Donald Trump aurait dû se garder une petite gêne avant d'utiliser l'expression « Mission accomplie ! » à la suite des frappes en Syrie.

D'abord parce que ces deux mots apparaissent, dans l'histoire militaire américaine récente, comme une malédiction. Ils ont été utilisés par l'administration de George W. Bush deux mois après le début de la guerre en Irak, en 2003, soit juste avant que le pays ne sombre dans un chaos dont la région paie le prix encore aujourd'hui. C'est ce conflit qui a, entre autres, donné naissance au groupe État islamique. Il est important de ne pas l'oublier.

Ensuite, il est à la fois présomptueux et naïf de faire preuve d'un enthousiasme délirant à la suite de ces nouvelles frappes. La guerre en Syrie est loin d'être terminée et la liste des atrocités du régime de Bachar al-Assad va continuer de s'allonger. On peut prédire sans risque de se tromper qu'il y en aura d'autres. Beaucoup d'autres.

En fait, on ne peut même pas affirmer avec certitude que le régime n'utilisera plus d'armes chimiques contre son propre peuple. La preuve ultime étant que les premières frappes américaines d'avril 2017 n'ont pas été suffisantes pour l'en dissuader.

D'ailleurs, si le Pentagone a soutenu hier avoir porté « un sacré coup » au programme d'armes chimiques syrien, un général américain a eu l'honnêteté de reconnaître que la menace ne venait pas de disparaître comme par magie. « Je ne dis pas qu'ils ne seront pas capables de le reconstituer », a dit Kenneth McKenzie au sujet de ce programme.

Bref, il aurait été sage pour Donald Trump d'éviter de pavoiser.

Cela dit, il est difficile de reprocher à l'administration américaine d'avoir riposté. Tout comme il est difficile de reprocher au gouvernement canadien d'avoir soutenu cette opération militaire.

D'autant que ces représailles ont été orchestrées avec des alliés (la France et le Royaume-Uni) et que les frappes ont été limitées.

C'est exclusivement l'arsenal chimique syrien qui a été ciblé. Une centaine de missiles ont été lancés sur trois sites. 

Faire preuve d'une telle retenue était essentiel, car les risques d'escalade n'étaient pas à négliger. Il s'agissait d'un exercice d'équilibriste.
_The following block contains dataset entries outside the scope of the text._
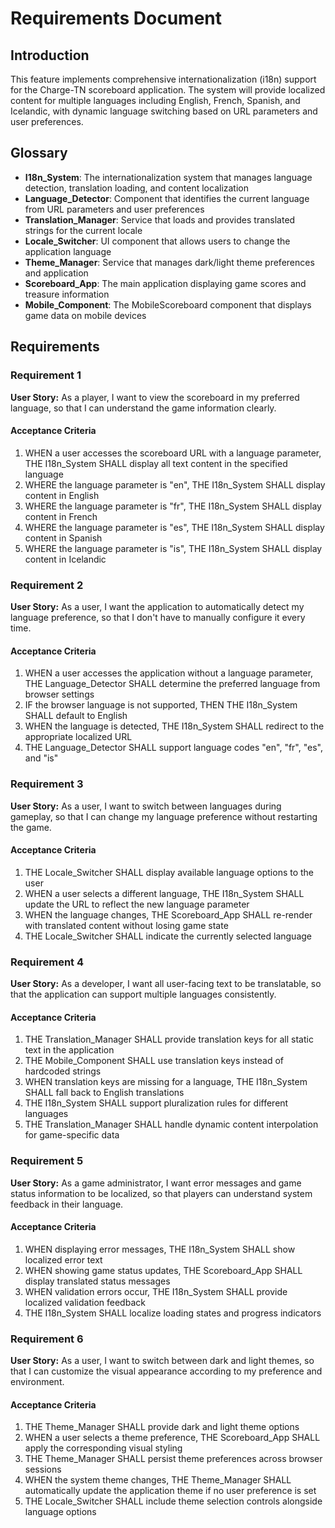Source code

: # Requirements Document

## Introduction

This feature implements comprehensive internationalization (i18n) support for the Charge-TN scoreboard application. The system will provide localized content for multiple languages including English, French, Spanish, and Icelandic, with dynamic language switching based on URL parameters and user preferences.

## Glossary

- **I18n_System**: The internationalization system that manages language detection, translation loading, and content localization
- **Language_Detector**: Component that identifies the current language from URL parameters and user preferences
- **Translation_Manager**: Service that loads and provides translated strings for the current locale
- **Locale_Switcher**: UI component that allows users to change the application language
- **Theme_Manager**: Service that manages dark/light theme preferences and application
- **Scoreboard_App**: The main application displaying game scores and treasure information
- **Mobile_Component**: The MobileScoreboard component that displays game data on mobile devices

## Requirements

### Requirement 1

**User Story:** As a player, I want to view the scoreboard in my preferred language, so that I can understand the game information clearly.

#### Acceptance Criteria

1. WHEN a user accesses the scoreboard URL with a language parameter, THE I18n_System SHALL display all text content in the specified language
2. WHERE the language parameter is "en", THE I18n_System SHALL display content in English
3. WHERE the language parameter is "fr", THE I18n_System SHALL display content in French
4. WHERE the language parameter is "es", THE I18n_System SHALL display content in Spanish
5. WHERE the language parameter is "is", THE I18n_System SHALL display content in Icelandic

### Requirement 2

**User Story:** As a user, I want the application to automatically detect my language preference, so that I don't have to manually configure it every time.

#### Acceptance Criteria

1. WHEN a user accesses the application without a language parameter, THE Language_Detector SHALL determine the preferred language from browser settings
2. IF the browser language is not supported, THEN THE I18n_System SHALL default to English
3. WHEN the language is detected, THE I18n_System SHALL redirect to the appropriate localized URL
4. THE Language_Detector SHALL support language codes "en", "fr", "es", and "is"

### Requirement 3

**User Story:** As a user, I want to switch between languages during gameplay, so that I can change my language preference without restarting the game.

#### Acceptance Criteria

1. THE Locale_Switcher SHALL display available language options to the user
2. WHEN a user selects a different language, THE I18n_System SHALL update the URL to reflect the new language parameter
3. WHEN the language changes, THE Scoreboard_App SHALL re-render with translated content without losing game state
4. THE Locale_Switcher SHALL indicate the currently selected language

### Requirement 4

**User Story:** As a developer, I want all user-facing text to be translatable, so that the application can support multiple languages consistently.

#### Acceptance Criteria

1. THE Translation_Manager SHALL provide translation keys for all static text in the application
2. THE Mobile_Component SHALL use translation keys instead of hardcoded strings
3. WHEN translation keys are missing for a language, THE I18n_System SHALL fall back to English translations
4. THE I18n_System SHALL support pluralization rules for different languages
5. THE Translation_Manager SHALL handle dynamic content interpolation for game-specific data

### Requirement 5

**User Story:** As a game administrator, I want error messages and game status information to be localized, so that players can understand system feedback in their language.

#### Acceptance Criteria

1. WHEN displaying error messages, THE I18n_System SHALL show localized error text
2. WHEN showing game status updates, THE Scoreboard_App SHALL display translated status messages
3. WHEN validation errors occur, THE I18n_System SHALL provide localized validation feedback
4. THE I18n_System SHALL localize loading states and progress indicators

### Requirement 6

**User Story:** As a user, I want to switch between dark and light themes, so that I can customize the visual appearance according to my preference and environment.

#### Acceptance Criteria

1. THE Theme_Manager SHALL provide dark and light theme options
2. WHEN a user selects a theme preference, THE Scoreboard_App SHALL apply the corresponding visual styling
3. THE Theme_Manager SHALL persist theme preferences across browser sessions
4. WHEN the system theme changes, THE Theme_Manager SHALL automatically update the application theme if no user preference is set
5. THE Locale_Switcher SHALL include theme selection controls alongside language options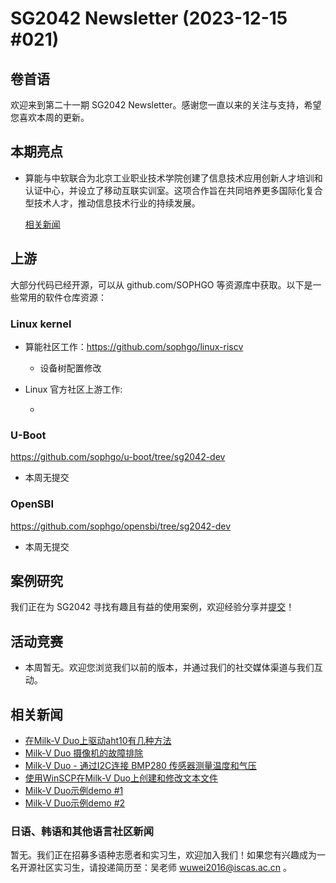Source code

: # SG2042 Newsletter (2023-12-15 #021)

## 卷首语

欢迎来到第二十一期 SG2042 Newsletter。感谢您一直以来的关注与支持，希望您喜欢本周的更新。

## 本期亮点

+ 算能与中软联合为北京工业职业技术学院创建了信息技术应用创新人才培训和认证中心，并设立了移动互联实训室。这项合作旨在共同培养更多国际化复合型技术人才，推动信息技术行业的持续发展。

  [相关新闻](https://mp.weixin.qq.com/s/LMlmcE1i3NNisExL1LhTkQ)

## 上游


大部分代码已经开源，可以从 github.com/SOPHGO 等资源库中获取。以下是一些常用的软件仓库资源：

### Linux kernel

+ 算能社区工作：https://github.com/sophgo/linux-riscv

  +  设备树配置修改

+ Linux 官方社区上游工作:

  + 


### U-Boot

https://github.com/sophgo/u-boot/tree/sg2042-dev

+ 本周无提交

### OpenSBI

https://github.com/sophgo/opensbi/tree/sg2042-dev 

+ 本周无提交

## 案例研究

我们正在为 SG2042 寻找有趣且有益的使用案例，欢迎经验分享并[提交](https://github.com/sophgocommunity/SG2042-Newsletter/pulls)！

## 活动竞赛

+ 本周暂无。欢迎您浏览我们以前的版本，并通过我们的社交媒体渠道与我们互动。

## 相关新闻

+ [在Milk-V Duo上驱动aht10有几种方法][news-1]
+ [Milk-V Duo 摄像机的故障排除][news-2]
+ [Milk-V Duo - 通过I2C连接 BMP280 传感器测量温度和气压][news-3]
+ [使用WinSCP在Milk-V Duo上创建和修改文本文件][news-4]
+ [Milk-V Duo示例demo #1][news-5]
+ [Milk-V Duo示例demo #2][news-6]

[news-1]:https://mp.weixin.qq.com/s/lw_eT9s_txCie2Cr0QyPHg
[news-2]:https://qiita.com/nanbuwks/items/536ed873bc95ab353857
[news-3]:https://qiita.com/kazueda/items/2b63acbdbb597a081864
[news-4]:https://qiita.com/kazueda/items/398039c5eb121994d3cb
[news-5]:https://youtube.com/shorts/5GQauuhU0ow?si=DRVcXerueMcDHcPr
[news-6]:https://youtube.com/shorts/EhIMtalPCxg?si=PvdEDgGwjbn53nzB


### 日语、韩语和其他语言社区新闻

暂无。我们正在招募多语种志愿者和实习生，欢迎加入我们！如果您有兴趣成为一名开源社区实习生，请投递简历至：吴老师 [wuwei2016@iscas.ac.cn](mailto:wuwei2016@iscas.ac.cn) 。
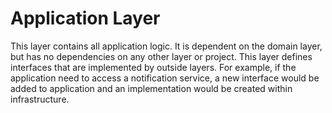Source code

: ﻿# Application Layer

This layer contains all application logic. 
It is dependent on the domain layer, but has no dependencies on any other layer or project.
This layer defines interfaces that are implemented by outside layers. 
For example, if the application need to access a notification service, 
a new interface would be added to application and an implementation would be created within infrastructure.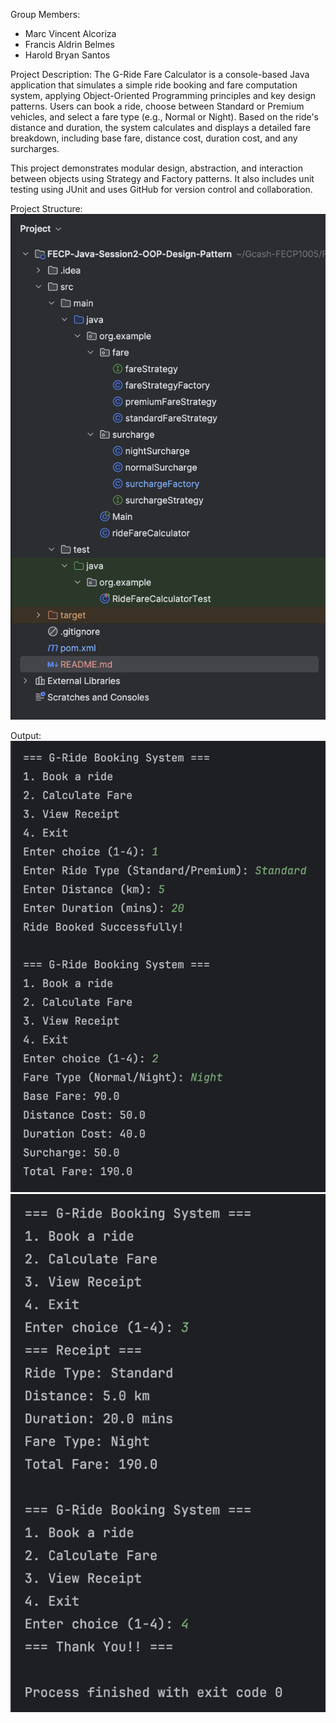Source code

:Group Members:
* Marc Vincent Alcoriza
* Francis Aldrin Belmes
* Harold Bryan Santos

Project Description:
The G-Ride Fare Calculator is a console-based Java application that simulates a simple ride booking and fare computation system, applying Object-Oriented Programming principles and key design patterns. Users can book a ride, choose between Standard or Premium vehicles, and select a fare type (e.g., Normal or Night). Based on the ride's distance and duration, the system calculates and displays a detailed fare breakdown, including base fare, distance cost, duration cost, and any surcharges.

This project demonstrates modular design, abstraction, and interaction between objects using Strategy and Factory patterns. It also includes unit testing using JUnit and uses GitHub for version control and collaboration.


Project Structure:
![image info](./project_structure.png)

Output:
![image info](./output1.png)
![image info](./output2.png)


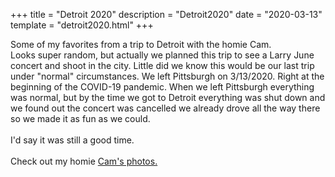 
+++
title = "Detroit 2020"
description = "Detroit2020"
date = "2020-03-13"
template = "detroit2020.html"
+++

Some of my favorites from a trip to Detroit with the homie Cam.  
Looks super random, but actually we planned this trip to see a Larry June concert
and shoot in the city.  Little did we know this would be our last trip under "normal"
circumstances.  We left Pittsburgh on 3/13/2020.  Right at the beginning of the 
COVID-19 pandemic.  When we left Pittsburgh everything was normal, but by the time
we got to Detroit everything was shut down and we found out the concert was cancelled
we already drove all the way there so we made it as fun as we could.  
<br>
I'd say it was still a good time.  
<br>
Check out my homie [Cam's photos.](https://bamcrown.com/)

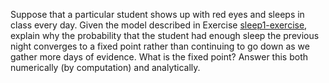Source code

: 

Suppose that a particular student shows up with red eyes and sleeps in
class every day. Given the model described in
Exercise <a href="#">sleep1-exercise</a>, explain why the probability
that the student had enough sleep the previous night converges to a
fixed point rather than continuing to go down as we gather more days of
evidence. What is the fixed point? Answer this both numerically (by
computation) and analytically.
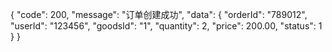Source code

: {
  "code": 200,
  "message": "订单创建成功",
  "data": {
    "orderId": "789012",
    "userId": "123456",
    "goodsId": "1",
    "quantity": 2,
    "price": 200.00,
    "status": 1
  }
}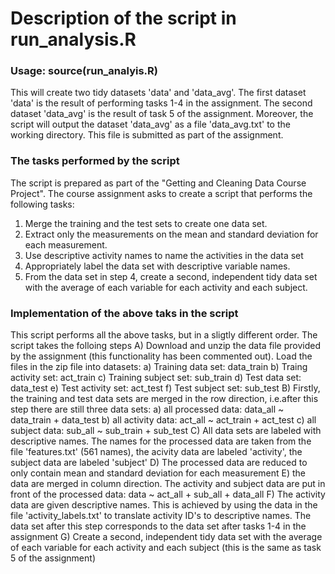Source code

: # Description of the script in run_analysis.R 

### Usage: source(run_analyis.R) 
This will create two tidy datasets 'data' and 'data_avg'. The first dataset
'data' is the result of performing tasks 1-4 in the assignment. The second
dataset 'data_avg' is the result of task 5 of the assignment. Moreover, the
script will output the dataset 'data_avg' as a file 'data_avg.txt' to the
working directory. This file is submitted as part of the assignment. 

### The tasks performed by the script 
The script is prepared as part of the "Getting and Cleaning Data Course Project".
The course assignment asks to create a script that performs the following tasks: 
  1) Merge the training and the test sets to create one data set.
  2) Extract only the measurements on the mean and standard deviation for 
     each measurement.
  3) Use descriptive activity names to name the activities in the data set
  4) Appropriately label the data set with descriptive variable names.
  5) From the data set in step 4, create a second, independent 
     tidy data set with the average of each variable for each activity and
     each subject. 
     
### Implementation of the above taks in the script
     
This script performs all the above tasks, but in a sligtly different order.
The script takes the folloing steps
  A) Download and unzip the data file provided by the assignment (this 
     functionality has been commented out). Load the files in the zip file
     into datasets:
        a) Training data set:    data_train
        b) Traing activity set:  act_train
        c) Training subject set: sub_train
        d) Test data set:        data_test
        e) Test activity set:    act_test
        f) Test subject set:     sub_test
  B) Firstly, the training and test data sets are merged in the row direction,
     i.e.after this step there are still three data sets:
        a) all processed data: data_all ~ data_train + data_test
        b) all activity data:  act_all  ~ act_train  + act_test
        c) all subject data:   sub_all  ~ sub_train  + sub_test
  C) All data sets are labeled with descriptive names. The names for the
     processed data are taken from the file 'features.txt' (561 names),
     the acivity data are labeled 'activity', the subject data are labeled 'subject'
  D) The processed data are reduced to only contain mean and standard
     deviation for each measurement
  E) the data are merged in column direction. The activity and subject data
     are put in front of the processed data: data ~ act_all + sub_all + data_all
  F) The activity data are given descriptive names. This is achieved by using
     the data in the file 'activity_labels.txt' to translate activity ID's to
     descriptive names.
     The data set after this step corresponds to the data set after tasks 1-4
     in the assignment
  G) Create a second, independent tidy data set with the average of each variable
     for each activity and each subject (this is the same as task 5 of the
     assignment)

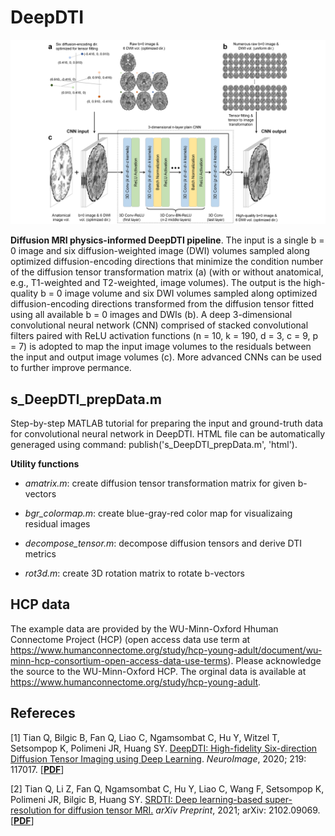 # DeepDTI

![DeepDTI Pipeline](https://github.com/qiyuantian/DeepDTI/blob/main/pipeline.png)

**Diffusion MRI physics-informed DeepDTI pipeline**. The input is a single b = 0 image and six diffusion-weighted image (DWI) volumes sampled along optimized diffusion-encoding directions that minimize the condition number of the diffusion tensor transformation matrix (a) (with or without anatomical, e.g., T1-weighted and T2-weighted, image volumes). The output is the high-quality b = 0 image volume and six DWI volumes sampled along optimized diffusion-encoding directions transformed from the diffusion tensor fitted using all available b = 0 images and DWIs (b). A deep 3-dimensional convolutional neural network (CNN) comprised of stacked convolutional filters paired with ReLU activation functions (n = 10, k = 190, d = 3, c = 9, p = 7) is adopted to map the input image volumes to the residuals between the input and output image volumes (c). More advanced CNNs can be used to further improve permance.

## s_DeepDTI_prepData.m

Step-by-step MATLAB tutorial for preparing the input and ground-truth data for convolutional neural network in DeepDTI. HTML file can be automatically generaged using command: publish('s_DeepDTI_prepData.m', 'html').

**Utility functions**

- *amatrix.m*: create diffusion tensor transformation matrix for given b-vectors

- *bgr_colormap.m*: create blue-gray-red color map for visualizaing residual images

- *decompose_tensor.m*: decompose diffusion tensors and derive DTI metrics

- *rot3d.m*: create 3D rotation matrix to rotate b-vectors

## **HCP data**

The example data are provided by the WU-Minn-Oxford Hhuman Connectome Project (HCP) (open access data use term at https://www.humanconnectome.org/study/hcp-young-adult/document/wu-minn-hcp-consortium-open-access-data-use-terms). Please acknowledge the source to the WU-Minn-Oxford HCP. The orginal data is available at https://www.humanconnectome.org/study/hcp-young-adult.

## **Refereces**

[1] Tian Q, Bilgic B, Fan Q, Liao C, Ngamsombat C, Hu Y, Witzel T, Setsompop K, Polimeni JR, Huang SY. [DeepDTI: High-fidelity Six-direction Diffusion Tensor Imaging using Deep Learning](https://www.sciencedirect.com/science/article/pii/S1053811920305036). *NeuroImage*, 2020; 219: 117017. [[**PDF**](https://reader.elsevier.com/reader/sd/pii/S1053811920305036?token=418648B5CF156F19FAA40EE9D65EFC87A6246FEAE675E1DBFD4B5517C0D512AD45F7891771E63DEC3D071E084A79F89E&originRegion=us-east-1&originCreation=20210627174144)]

[2] Tian Q, Li Z, Fan Q, Ngamsombat C, Hu Y, Liao C, Wang F, Setsompop K, Polimeni JR, Bilgic B, Huang SY. [SRDTI: Deep learning-based super-resolution for diffusion tensor MRI.](https://arxiv.org/abs/2102.09069) *arXiv Preprint*, 2021; arXiv: 2102.09069. [[**PDF**](https://arxiv.org/pdf/2102.09069.pdf)]

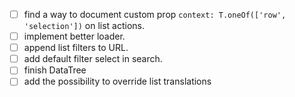- [ ] find a way to document custom prop `context: T.oneOf(['row', 'selection'])` on list actions.
- [ ] implement better loader.
- [ ] append list filters to URL.
- [ ] add default filter select in search.
- [ ] finish DataTree
- [ ] add the possibility to override list translations
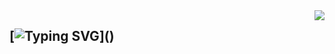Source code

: <img align="right" src="https://count.getloli.com/get/@:Mozcy?theme=asoul">

## [![Typing SVG](https://readme-typing-svg.demolab.com?font=Fira+Code&duration=4000&pause=1000&repeat=false&width=435&height=30&lines=Hi%EF%BC%81I'm+Mozcy+Nice+to+visit.)]()

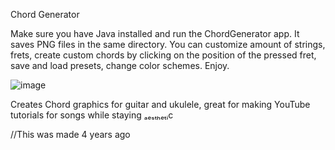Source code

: Chord Generator

Make sure you have Java installed and run the ChordGenerator app. It saves PNG files in the same directory. 
You can customize amount of strings, frets, create custom chords by clicking on the position of the pressed fret, save and load presets, change color schemes. Enjoy. 

![image](https://user-images.githubusercontent.com/37674127/211654624-34a7b3be-2111-4c78-80d4-65eb47b31e52.png)

Creates Chord graphics for guitar and ukulele, great for making YouTube tutorials for songs while staying ₐₑₛₜₕₑₜᵢc

//This was made 4 years ago
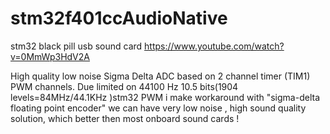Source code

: # stm32f401ccAudioNative
stm32 black pill usb sound card
https://www.youtube.com/watch?v=0MmWp3HdV2A

High quality low noise Sigma Delta ADC based on 2 channel timer (TIM1) PWM channels.
Due limited on 44100 Hz 10.5 bits(1904 levels=84MHz/44.1KHz )stm32 PWM i make workaround with "sigma-delta floating point encoder" we can have very low noise , high sound quality solution, which better then most onboard sound cards !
Il était impératif de faire comprendre au régime de Bachar al-Assad qu'il ne pouvait pas utiliser des armes chimiques impunément, comme il semble - le Pentagone dit en avoir la preuve - l'avoir fait une fois de plus le 7 avril à Douma.

Mais il était tout aussi fondamental de ne pas fragiliser le régime à outrance. La solution à ce conflit n'est pas militaire. Donald Trump a beau avoir traité récemment le dictateur syrien d'« animal », le renverser serait susceptible d'envenimer la crise, pas de la régler. C'est ce qui s'est passé en Libye en 2011 : incontestablement un exemple à ne pas suivre.

Par ailleurs, il fallait aussi éviter de provoquer inutilement la Russie et l'Iran, les deux précieux alliés de la Syrie. Ils n'ont pas été ciblés. Cette prudence démontre de toute évidence qu'il y a encore des « adultes » au sein de l'administration américaine, alors qu'on parle souvent de la Maison-Blanche comme d'une « garderie ». C'est rassurant.

Voyons voir maintenant si ces adultes pourront persuader le président qu'il est vital de contribuer à des efforts diplomatiques visant à trouver une solution au conflit. Jusqu'ici, la gestion de cette crise passe cent pieds par-dessus la tête de Donald Trump. Pourtant, si une chose est claire depuis le début, c'est qu'on ne va pas la résoudre en tirant quelques dizaines de missiles une fois par année, pour ensuite rester les bras croisés.